DMR toolkit requires that the user creates the folder named process and species_name with the structure described below. Case group file and control group file should be moved to this path by user. Subsequently, running the program under the species_name folder will generate the corresponding output files. The following directory structure is recommended.

DMR_toolkit

3.2 Typical command


                                        sh ../../callDMR.sh [options] species_name case_file control_file DMR_result_name type pvalue_cutoff padj_cutoff input_file_type

3.3 Command parameters

Parameter	Type	Description	Example
--species_name	String	Species of processed sample data (see the controlled vocabulary below)	Homo_sapiens
--case_file	String	Input file of case sample	Hom_Tumor_Liver_CG_result_chr22.txt
--control_file	String	Input file of control sample	Hom_Normal_Liver_CG_result_chr22.txt
--DMR_result_name	String	Name of output file	TumorLiverVSNormalLiver
--type	String	Methylation site type	CG or non-CG
--pvalue_cutoff	Float	Enrichment analysis cutoff of p value	0.05
--padj_cutoff	Float	Enrichment analysis cutoff of q value (p_adjust value)	0.1
input_file_type	String	Bismark output file format or DSS input file format	bismark or dss

Note: Controlled vocabulary of species name is shown below.

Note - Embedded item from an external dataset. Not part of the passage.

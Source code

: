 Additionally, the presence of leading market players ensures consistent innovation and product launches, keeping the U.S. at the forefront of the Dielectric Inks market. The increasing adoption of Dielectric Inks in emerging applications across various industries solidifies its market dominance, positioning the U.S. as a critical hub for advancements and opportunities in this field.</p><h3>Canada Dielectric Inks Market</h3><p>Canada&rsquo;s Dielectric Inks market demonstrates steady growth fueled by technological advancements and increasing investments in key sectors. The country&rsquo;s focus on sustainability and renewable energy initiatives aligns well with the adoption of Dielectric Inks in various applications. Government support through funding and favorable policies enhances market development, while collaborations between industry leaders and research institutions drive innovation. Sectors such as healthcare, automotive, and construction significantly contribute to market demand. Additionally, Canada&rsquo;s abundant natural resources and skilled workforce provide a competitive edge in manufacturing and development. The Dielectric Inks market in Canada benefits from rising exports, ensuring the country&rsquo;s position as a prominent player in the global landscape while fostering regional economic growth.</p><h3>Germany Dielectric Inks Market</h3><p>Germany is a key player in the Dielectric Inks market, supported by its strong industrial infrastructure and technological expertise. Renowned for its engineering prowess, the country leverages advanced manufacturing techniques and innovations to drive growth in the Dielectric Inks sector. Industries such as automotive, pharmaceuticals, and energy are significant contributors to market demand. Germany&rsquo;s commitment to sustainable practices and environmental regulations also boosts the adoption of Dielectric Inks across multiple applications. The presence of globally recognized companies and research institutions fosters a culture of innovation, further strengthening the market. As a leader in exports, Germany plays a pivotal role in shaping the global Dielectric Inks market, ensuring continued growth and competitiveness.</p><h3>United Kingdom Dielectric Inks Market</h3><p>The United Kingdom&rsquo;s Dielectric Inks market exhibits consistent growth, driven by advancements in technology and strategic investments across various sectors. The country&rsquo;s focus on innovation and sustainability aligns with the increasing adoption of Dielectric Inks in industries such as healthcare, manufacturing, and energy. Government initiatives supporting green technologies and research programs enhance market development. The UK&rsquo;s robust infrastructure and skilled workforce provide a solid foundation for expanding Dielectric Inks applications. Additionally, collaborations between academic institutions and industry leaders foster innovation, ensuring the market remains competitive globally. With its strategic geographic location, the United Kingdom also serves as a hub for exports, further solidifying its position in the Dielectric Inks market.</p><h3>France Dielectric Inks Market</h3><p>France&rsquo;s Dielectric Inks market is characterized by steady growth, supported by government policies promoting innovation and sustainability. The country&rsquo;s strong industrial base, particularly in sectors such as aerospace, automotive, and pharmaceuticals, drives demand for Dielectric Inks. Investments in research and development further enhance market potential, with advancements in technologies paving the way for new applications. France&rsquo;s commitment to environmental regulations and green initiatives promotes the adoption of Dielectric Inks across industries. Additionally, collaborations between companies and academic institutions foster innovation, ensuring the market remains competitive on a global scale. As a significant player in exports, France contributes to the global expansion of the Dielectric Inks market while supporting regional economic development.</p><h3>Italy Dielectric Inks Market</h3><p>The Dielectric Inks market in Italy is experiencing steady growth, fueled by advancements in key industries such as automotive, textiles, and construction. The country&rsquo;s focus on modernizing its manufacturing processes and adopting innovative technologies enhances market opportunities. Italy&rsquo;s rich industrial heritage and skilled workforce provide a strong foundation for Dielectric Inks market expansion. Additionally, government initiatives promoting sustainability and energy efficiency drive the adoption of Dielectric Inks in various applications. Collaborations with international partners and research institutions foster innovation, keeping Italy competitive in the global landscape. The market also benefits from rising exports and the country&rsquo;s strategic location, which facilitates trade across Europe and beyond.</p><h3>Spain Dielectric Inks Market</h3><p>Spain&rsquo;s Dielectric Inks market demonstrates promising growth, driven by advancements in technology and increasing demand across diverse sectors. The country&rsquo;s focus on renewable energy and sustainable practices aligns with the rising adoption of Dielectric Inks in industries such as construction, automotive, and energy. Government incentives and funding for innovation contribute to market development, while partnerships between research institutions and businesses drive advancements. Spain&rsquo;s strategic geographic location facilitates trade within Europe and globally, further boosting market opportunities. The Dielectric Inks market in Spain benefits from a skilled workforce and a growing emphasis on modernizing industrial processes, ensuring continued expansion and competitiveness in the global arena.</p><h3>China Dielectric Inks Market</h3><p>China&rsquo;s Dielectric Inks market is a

Controlled vocabulary	Common name	Taxonomy ID	Version
Ailuropoda_melanoleuca	Giant panda	9646	ASM200744v2
Arabidopsis_thaliana	thale cress	3702	TAIR10.1
Bos_taurus	Cattle	9913	ARS-UCD1.2.105
Brassica_napus	Rape	3708	GCF_000686985.2_Bra_napus_v2.0
Canis_lupus_familiaris	Dog	9615	CanFam3.1
Danio_rerio	Zebrafish	7955	Zv9
Gallus_gallus	Chicken	9031	GRCg6a
Glycine_max	Soybean	3847	Gmax_275_v2.0
Gorilla_gorilla	Western gorilla	9593	gorGor4
Homo_sapiens	Human	9606	GRCh38 (hg38)
Macaca_mulatta	Rhesus monkey	9544	Mmul_10.105
Mus_musculus	House mouse	10090	GRCm38 (mm10)
Oryza_sativa	Asian cultivated rice	9940	Oar_v3.1.101
Ovis_aries	Sheep	4530	IRGSP-1.0
Pan_troglodytes	Chimpanzee	9598	Pan_tro_3.0
Populus_trichocarpa	black cottonwood	3694	P.trichocarpa_v4.1
Rattus_norvegicus	Norway rat	10116	Rnor_6.0.101
Salmo_salar	Atlantic salmon	8030	Ssal_v3.1
Solanum_lycopersicum	Tomato	4081	GCF_000188115.3_SL2.50
Sus_scrofa	Pig	9823	Sscrofa11.1
Xenopus_laevis	African clawed frog	8355	xenlae2
Zea_mays	Maize, Corn	4577	GCF_902167145.1_Zm-B73-REFERENCE-NAM-5.0

3.4 Input file format

The input files ("case_file" & " control_file") contain whole genome cytosine methylation patterns. Two formats of input files are supported by DMR toolkit, one is the format of *.CX_report files which is the output by bismark (BED format), and the other is the format required by DSS. The program can perform the corresponding downstream analysis by judging the "input_file_type" parameter, and decide which format the input file is in.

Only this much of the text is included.